[Rendered images with source text]
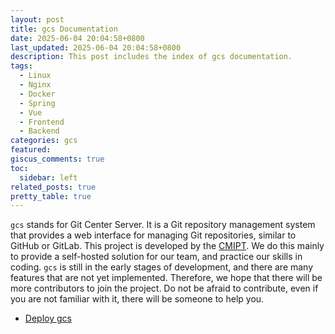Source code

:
 ```yaml
---
layout: post
title: gcs Documentation
date: 2025-06-04 20:04:58+0800
last_updated: 2025-06-04 20:04:58+0800
description: This post includes the index of gcs documentation.
tags:
  - Linux
  - Nginx
  - Docker
  - Spring
  - Vue
  - Frontend
  - Backend
categories: gcs
featured:
giscus_comments: true
toc:
  sidebar: left
related_posts: true
pretty_table: true
---
```


`gcs` stands for Git Center Server.
It is a Git repository management system
that provides a web interface for managing Git repositories, similar to GitHub or GitLab.
This project is developed by the [CMIPT](https://github.com/CMIPT).
We do this mainly to provide a self-hosted solution for our team, and practice our skills in coding.
`gcs` is still in the early stages of development,
and there are many features that are not yet implemented.
Therefore, we hope that there will be more contributors to join the project.
Do not be afraid to contribute, even if you are not familiar with it,
there will be someone to help you.

* [Deploy gcs](/blog/2025/gcs-deploy)
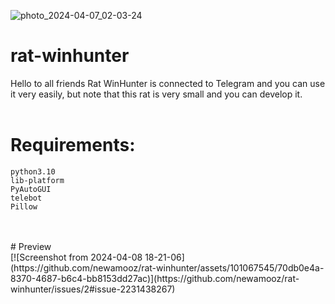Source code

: ![photo_2024-04-07_02-03-24](https://github.com/newamooz/rat-winhunter/assets/101067545/4eb44584-7bdf-4379-87d7-122e0e63cb15)
# rat-winhunter
Hello to all friends  Rat WinHunter is connected to Telegram and you can use it very easily, but note that this rat is very small and you can develop it.<br>
<br>

# Requirements:
```
python3.10
lib-platform
PyAutoGUI
telebot
Pillow 
```
<br>
<br>
# Preview
<br>
[![Screenshot from 2024-04-08 18-21-06](https://github.com/newamooz/rat-winhunter/assets/101067545/70db0e4a-8370-4687-b6c4-bb8153dd27ac)](https://github.com/newamooz/rat-winhunter/issues/2#issue-2231438267)
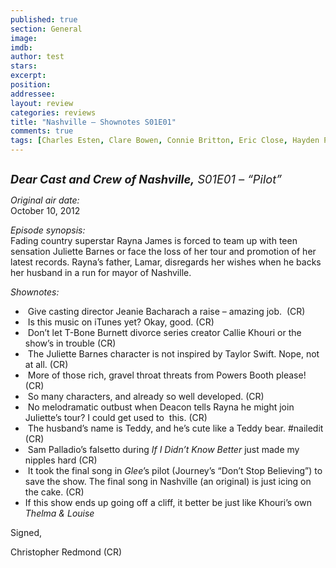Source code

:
 ```yaml
---
published: true
section: General
image: 
imdb: 
author: test 
stars: 
excerpt: 
position: 
addressee: 
layout: review
categories: reviews
title: "Nashville — Shownotes S01E01"
comments: true
tags: [Charles Esten, Clare Bowen, Connie Britton, Eric Close, Hayden Panettiere, Jonathan Jackson, Nashville, Robert Wisdom, Sam Palladio, Shownotes, T Bone Burnett, TV, Uncategorized]
---
```

<div><p><span class="full-image-block ssNonEditable"><span><a href="/letters/2012/10/11/nashville-shownotes-s01e01.html"><img src="http://static.squarespace.com/static/5005f6bcc4aa41161b33e89e/5329cf1fe4b07c068ebf74de/5329cf1fe4b07c068ebf76c6/1349963265907/Nashville1.jpg" alt="" /></a></span></span></p>
<p><span style="font-size:130%;"><strong><em>Dear Cast and Crew of Nashville,</em></strong><em> S01E01 &ndash; &ldquo;Pilot&rdquo;</em></span></p>
<p><em>Original air date:</em><br />October 10, 2012</p>
<p><em>Episode synopsis:</em><br />Fading country superstar Rayna James is forced to team up with teen sensation Juliette Barnes or face the loss of her tour and promotion of her latest records. Rayna&#8217;s father, Lamar, disregards her wishes when he backs her husband in a run for mayor of Nashville.</p>
<p><em>Shownotes:</em></p>
<ul>
<li>&nbsp;Give casting director Jeanie Bacharach a raise &ndash; amazing job. &nbsp;(CR)</li>
<li>&nbsp;Is this music on iTunes yet? Okay, good. (CR)</li>
<li>&nbsp;Don&rsquo;t let T-Bone Burnett divorce series creator Callie Khouri or the show&rsquo;s in trouble (CR)</li>
<li>&nbsp;The Juliette Barnes character is not inspired by Taylor Swift. Nope, not at all. (CR)</li>
<li>&nbsp;More of those rich, gravel throat threats from Powers Booth please! (CR)</li>
<li>&nbsp;So many characters, and already so well developed. (CR)</li>
<li>&nbsp;No melodramatic outbust when Deacon tells Rayna he might join Juliette&rsquo;s tour? I could get used to&nbsp; this. (CR)</li>
<li>&nbsp;The husband&rsquo;s name is Teddy, and he&rsquo;s cute like a Teddy bear. #nailedit (CR)</li>
<li>&nbsp;Sam Palladio&rsquo;s falsetto during <em>If I Didn&rsquo;t Know Better</em> just made my nipples hard (CR)</li>
<li>&nbsp;It took the final song in <em>Glee</em>&rsquo;s pilot (Journey&rsquo;s &ldquo;Don&rsquo;t Stop Believing&rdquo;) to save the show. The final song in Nashville (an original) is just icing on the cake. (CR)</li>
<li>If this show ends up going off a cliff, it better be just like Khouri&rsquo;s own <em>Thelma &amp; Louise</em></li>
</ul>
<p>Signed,</p>
<p>Christopher Redmond (CR)</p></div>
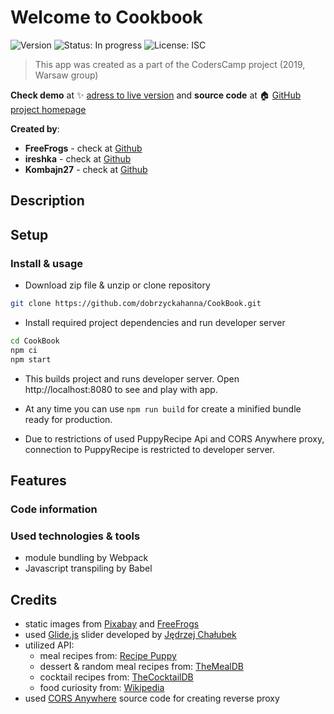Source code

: # Welcome to Cookbook
![Version](https://img.shields.io/badge/version-1.0.0-blue.svg?cacheSeconds=2592000)
![Status: In progress](https://img.shields.io/badge/status-in%20progress-blueViolet)
![License: ISC](https://img.shields.io/badge/License-ISC-yellow.svg)

> This app was created as a part of the CodersCamp project (2019, Warsaw group)

**Check demo** at ✨ [adress to live version](https://address-to-live.version) and **source code** at 🏠 [GitHub project homepage](https://github.com/dobrzyckahanna/CookBook)

**Created by**:
* **FreeFrogs** - check at [Github](https://github.com/freefrogs)
* **ireshka** - check at [Github](https://github.com/ireshka)
* **Kombajn27** - check at [Github](https://github.com/Kombajn27)

## Description

<!-- placeholder for project description -->

## Setup

### Install & usage
* Download zip file & unzip or clone repository 
```bash
git clone https://github.com/dobrzyckahanna/CookBook.git
```
* Install required project dependencies and run developer server
```bash
cd CookBook
npm ci
npm start
```
* This builds project and runs developer server. Open http://localhost:8080 to see and play with app.

* At any time you can use `npm run build` for create a minified bundle ready for production.
  
* Due to restrictions of used PuppyRecipe Api and CORS Anywhere proxy, connection to PuppyRecipe is restricted to developer server.

## Features
<!-- placeholder for app features -->

### Code information
<!-- placeholder for specified code information - main functions -->

### Used technologies & tools
* module bundling by Webpack
* Javascript transpiling by Babel

## Credits
* static images from [Pixabay](https://pixabay.com) and [FreeFrogs](https://github.com/freefrogs)
* used [Glide.js](https://glidejs.com/) slider developed by [Jędrzej Chałubek](https://github.com/jedrzejchalubek)
* utilized API:
  * meal recipes from: [Recipe Puppy](http://www.recipepuppy.com/)
  * dessert & random meal recipes from: [TheMealDB](https://www.themealdb.com/)
  * cocktail recipes from: [TheCocktailDB](https://www.themealdb.com/)
  * food curiosity from: [Wikipedia](https://en.wikipedia.org/)
* used [CORS Anywhere](https://github.com/Rob--W/cors-anywhere/) source code for creating reverse proxy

#### [THE TASK]
Respond with one number, the count of lines in the data that hold the string "just".

#### [TASK RESPONSE]
3